Certo, nel primo tempo i rossoneri si erano resi pericolosi davanti ma è mancata la zampata finale e la giusta qualità negli 11 metri finali. Qualità che poi è subentrata nella ripresa con l'ingresso del francese e del compagno Luka Modric. I due hanno cambiato diametralmente volto al gruppo rossonero. Tra il minuto 55 e il minuto 60, di fatto, la partita è stata decisa.
Rabiot, che fine ha fatto quell'(inutile) polemica social?
Eppure il prolungamento delle ferie post-Mondiale, tanto di Rabiot quanto di Maignan, aveva irritato - e non poco - il popolo rossonero sui social network, alimentando un'altra polemica assolutamente evitabile. I due francesi, infatti, non erano stati convocati per l'amichevole polacca di Breslavia contro il Manchester United, una decisione che Amorim ha giustamente voluto liquidare con un: "Non è stata una loro richiesta ma una mia posizione".
Tanto per chiudere la faccenda quanto per "proteggere" due pilastri di questo Milan. Da questo punto di vista ha avuto ragione lui, dato che il rientro posticipato a Milanello non ha avuto alcuna conseguenza sul rendimento dei due in campo.
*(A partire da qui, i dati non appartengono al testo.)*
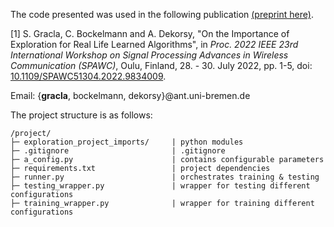 
The code presented was used in the following publication [(preprint here)](https://arxiv.org/abs/2304.10860).

[1] S. Gracla, C. Bockelmann and A. Dekorsy,
"On the Importance of Exploration for Real Life Learned Algorithms",
in *Proc. 2022 IEEE 23rd International Workshop on Signal Processing Advances in Wireless Communication (SPAWC)*,
Oulu, Finland, 28. - 30. July 2022,
pp. 1-5, doi: [10.1109/SPAWC51304.2022.9834009](https://doi.org/10.1109/SPAWC51304.2022.9834009).

Email: {**gracla**, bockelmann, dekorsy}@ant.uni-bremen.de

The project structure is as follows:

```
/project/
├─ exploration_project_imports/     | python modules
├─ .gitignore                       | .gitignore
├─ a_config.py                      | contains configurable parameters
├─ requirements.txt                 | project dependencies
├─ runner.py                        | orchestrates training & testing
├─ testing_wrapper.py               | wrapper for testing different configurations
├─ training_wrapper.py              | wrapper for training different configurations
```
Milan, la competitività europea passa (anche) dai francesi
E si potrebbe quasi dire soprattutto dai francesi. Assieme a Luka Modric e - si spera - un ritrovato Christian Pulisic, Rabiot e Maignan sono ancora fondamentali in questo Milan. L'ex Juventus e Marsiglia, nel post-Torino, ci ha tenuto anche a spegnere ogni presunta voce che lo vedeva lontano dal Milan specialmente dopo la mancata qualificazione in Champions League. "Contento di essere tornato e aver visto come dovremo applicare le idee del mister. Sul mio futuro non ho mai avuto dubbi, non me ne sarei andato senza Champions League. Non ho parlato molto con Amorim durante l'estate, ma appena è arrivato mi ha subito chiamato per dirmi quanto fossi importante". E ancora sul possibile nuovo ruolo da trequartista: "Ho capito cosa il mister si aspetta da me, mi chiede di giocare più vicino la porta quando recuperiamo palla e in questo modo dovrebbe essere più facile creare occasioni. Lo facevo già con De Zerbi al Marsiglia, quindi non mi è nuovo". Indicazioni positive per i rossoneri, ma ancora tanto da lavorare in vista del prossimo obiettivo, la 2° giornata contro il Venezia.